Exercise brief —
In the entries, find all lines that hold the word "value" and copy them.

Task data —
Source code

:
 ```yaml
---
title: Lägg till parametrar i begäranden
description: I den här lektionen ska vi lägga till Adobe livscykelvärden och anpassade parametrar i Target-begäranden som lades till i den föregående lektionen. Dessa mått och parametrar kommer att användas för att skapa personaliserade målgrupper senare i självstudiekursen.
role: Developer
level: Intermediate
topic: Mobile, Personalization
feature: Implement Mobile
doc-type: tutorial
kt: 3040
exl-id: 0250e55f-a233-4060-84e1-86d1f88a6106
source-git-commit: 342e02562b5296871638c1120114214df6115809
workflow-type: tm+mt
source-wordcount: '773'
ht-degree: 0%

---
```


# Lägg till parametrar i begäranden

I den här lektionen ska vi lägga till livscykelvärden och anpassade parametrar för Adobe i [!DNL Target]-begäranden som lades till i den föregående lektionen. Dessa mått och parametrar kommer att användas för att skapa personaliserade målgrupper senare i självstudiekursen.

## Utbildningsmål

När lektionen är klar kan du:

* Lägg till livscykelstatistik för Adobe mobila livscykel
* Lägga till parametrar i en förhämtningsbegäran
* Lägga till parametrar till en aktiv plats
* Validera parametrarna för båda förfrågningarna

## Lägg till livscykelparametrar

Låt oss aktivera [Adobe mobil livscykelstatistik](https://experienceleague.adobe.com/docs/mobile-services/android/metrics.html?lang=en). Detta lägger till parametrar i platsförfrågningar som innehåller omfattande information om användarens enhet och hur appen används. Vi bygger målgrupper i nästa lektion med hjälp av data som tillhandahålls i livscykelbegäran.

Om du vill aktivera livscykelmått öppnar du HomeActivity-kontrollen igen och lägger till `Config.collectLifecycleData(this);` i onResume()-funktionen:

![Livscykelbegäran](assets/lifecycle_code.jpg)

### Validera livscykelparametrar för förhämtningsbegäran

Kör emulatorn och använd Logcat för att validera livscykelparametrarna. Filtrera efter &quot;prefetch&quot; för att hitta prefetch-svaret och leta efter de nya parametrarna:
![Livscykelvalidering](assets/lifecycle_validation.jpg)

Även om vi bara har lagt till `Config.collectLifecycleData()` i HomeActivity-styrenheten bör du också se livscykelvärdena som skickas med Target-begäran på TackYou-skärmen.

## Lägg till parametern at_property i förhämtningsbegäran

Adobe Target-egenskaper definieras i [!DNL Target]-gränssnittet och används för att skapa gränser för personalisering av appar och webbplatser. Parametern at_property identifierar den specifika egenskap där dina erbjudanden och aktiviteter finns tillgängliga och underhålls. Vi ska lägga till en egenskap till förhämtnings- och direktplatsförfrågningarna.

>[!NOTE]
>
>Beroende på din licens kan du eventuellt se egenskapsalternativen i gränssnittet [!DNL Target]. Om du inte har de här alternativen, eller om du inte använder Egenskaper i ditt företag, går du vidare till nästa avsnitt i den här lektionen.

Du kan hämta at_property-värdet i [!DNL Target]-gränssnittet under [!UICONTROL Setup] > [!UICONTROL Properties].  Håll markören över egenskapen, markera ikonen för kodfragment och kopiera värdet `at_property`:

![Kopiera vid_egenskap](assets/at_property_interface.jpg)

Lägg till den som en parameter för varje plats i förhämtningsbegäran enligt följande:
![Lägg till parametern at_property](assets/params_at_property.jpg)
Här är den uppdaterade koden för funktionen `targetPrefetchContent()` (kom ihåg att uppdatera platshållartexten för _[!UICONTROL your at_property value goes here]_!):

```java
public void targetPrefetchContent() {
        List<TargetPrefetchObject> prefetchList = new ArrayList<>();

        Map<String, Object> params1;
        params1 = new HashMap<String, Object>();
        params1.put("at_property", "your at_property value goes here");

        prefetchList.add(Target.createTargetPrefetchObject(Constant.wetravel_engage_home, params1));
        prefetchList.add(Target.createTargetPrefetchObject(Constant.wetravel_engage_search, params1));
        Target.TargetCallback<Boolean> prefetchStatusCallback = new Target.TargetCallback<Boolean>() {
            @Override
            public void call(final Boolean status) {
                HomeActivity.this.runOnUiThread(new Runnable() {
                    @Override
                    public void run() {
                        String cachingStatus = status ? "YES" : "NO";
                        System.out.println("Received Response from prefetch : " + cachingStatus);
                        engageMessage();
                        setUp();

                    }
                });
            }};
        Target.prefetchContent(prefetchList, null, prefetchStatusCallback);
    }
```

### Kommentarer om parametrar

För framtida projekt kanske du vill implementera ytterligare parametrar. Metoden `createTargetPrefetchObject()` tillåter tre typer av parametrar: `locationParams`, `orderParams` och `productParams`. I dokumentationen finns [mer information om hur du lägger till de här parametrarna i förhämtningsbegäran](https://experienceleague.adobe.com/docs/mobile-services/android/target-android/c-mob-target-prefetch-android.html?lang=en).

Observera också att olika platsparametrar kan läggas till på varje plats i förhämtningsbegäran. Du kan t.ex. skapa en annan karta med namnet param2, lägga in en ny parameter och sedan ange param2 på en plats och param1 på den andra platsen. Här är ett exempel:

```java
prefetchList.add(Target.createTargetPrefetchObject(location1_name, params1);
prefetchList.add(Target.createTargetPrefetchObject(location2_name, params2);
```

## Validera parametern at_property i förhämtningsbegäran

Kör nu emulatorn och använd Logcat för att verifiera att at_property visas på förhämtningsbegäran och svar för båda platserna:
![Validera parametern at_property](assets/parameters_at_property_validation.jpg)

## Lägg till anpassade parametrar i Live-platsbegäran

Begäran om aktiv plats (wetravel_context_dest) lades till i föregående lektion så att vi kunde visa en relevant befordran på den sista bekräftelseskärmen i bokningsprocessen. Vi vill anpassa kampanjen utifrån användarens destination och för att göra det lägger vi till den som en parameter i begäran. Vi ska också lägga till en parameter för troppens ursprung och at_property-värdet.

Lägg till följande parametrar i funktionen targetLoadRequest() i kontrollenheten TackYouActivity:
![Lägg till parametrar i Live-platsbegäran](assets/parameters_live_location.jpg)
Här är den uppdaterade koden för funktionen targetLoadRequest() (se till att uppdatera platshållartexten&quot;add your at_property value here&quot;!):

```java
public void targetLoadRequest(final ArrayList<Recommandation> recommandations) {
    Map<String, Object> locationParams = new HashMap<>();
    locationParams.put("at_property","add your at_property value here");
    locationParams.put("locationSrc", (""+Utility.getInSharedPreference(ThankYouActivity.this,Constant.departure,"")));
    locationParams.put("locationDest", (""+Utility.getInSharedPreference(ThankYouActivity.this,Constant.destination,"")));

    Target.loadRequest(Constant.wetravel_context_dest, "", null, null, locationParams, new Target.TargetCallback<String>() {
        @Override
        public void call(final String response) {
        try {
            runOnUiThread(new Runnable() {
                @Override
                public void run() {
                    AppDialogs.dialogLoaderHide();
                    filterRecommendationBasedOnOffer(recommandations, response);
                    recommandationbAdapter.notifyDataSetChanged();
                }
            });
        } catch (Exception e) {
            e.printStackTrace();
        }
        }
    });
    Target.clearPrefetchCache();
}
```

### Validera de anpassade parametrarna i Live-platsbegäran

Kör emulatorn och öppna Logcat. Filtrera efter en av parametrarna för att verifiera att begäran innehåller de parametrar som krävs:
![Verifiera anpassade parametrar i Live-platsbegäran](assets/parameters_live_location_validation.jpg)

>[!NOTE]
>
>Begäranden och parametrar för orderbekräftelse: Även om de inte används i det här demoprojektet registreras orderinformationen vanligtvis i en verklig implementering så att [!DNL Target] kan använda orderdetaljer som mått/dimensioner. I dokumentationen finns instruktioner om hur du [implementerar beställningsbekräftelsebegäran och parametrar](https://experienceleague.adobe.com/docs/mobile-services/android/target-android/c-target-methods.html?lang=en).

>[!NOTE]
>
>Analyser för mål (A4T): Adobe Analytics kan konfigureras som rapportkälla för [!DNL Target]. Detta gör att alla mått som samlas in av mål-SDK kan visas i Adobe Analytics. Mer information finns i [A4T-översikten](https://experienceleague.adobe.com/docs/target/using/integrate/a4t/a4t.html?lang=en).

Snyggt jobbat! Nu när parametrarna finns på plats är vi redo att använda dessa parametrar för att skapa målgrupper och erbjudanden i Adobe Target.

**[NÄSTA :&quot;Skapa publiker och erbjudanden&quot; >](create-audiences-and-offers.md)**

Exercise solution —
Här är den uppdaterade koden för funktionen `targetPrefetchContent()` (kom ihåg att uppdatera platshållartexten för _[!UICONTROL your at_property value goes here]_!):
        params1.put("at_property", "your at_property value goes here");
Här är den uppdaterade koden för funktionen targetLoadRequest() (se till att uppdatera platshållartexten&quot;add your at_property value here&quot;!):
    locationParams.put("at_property","add your at_property value here");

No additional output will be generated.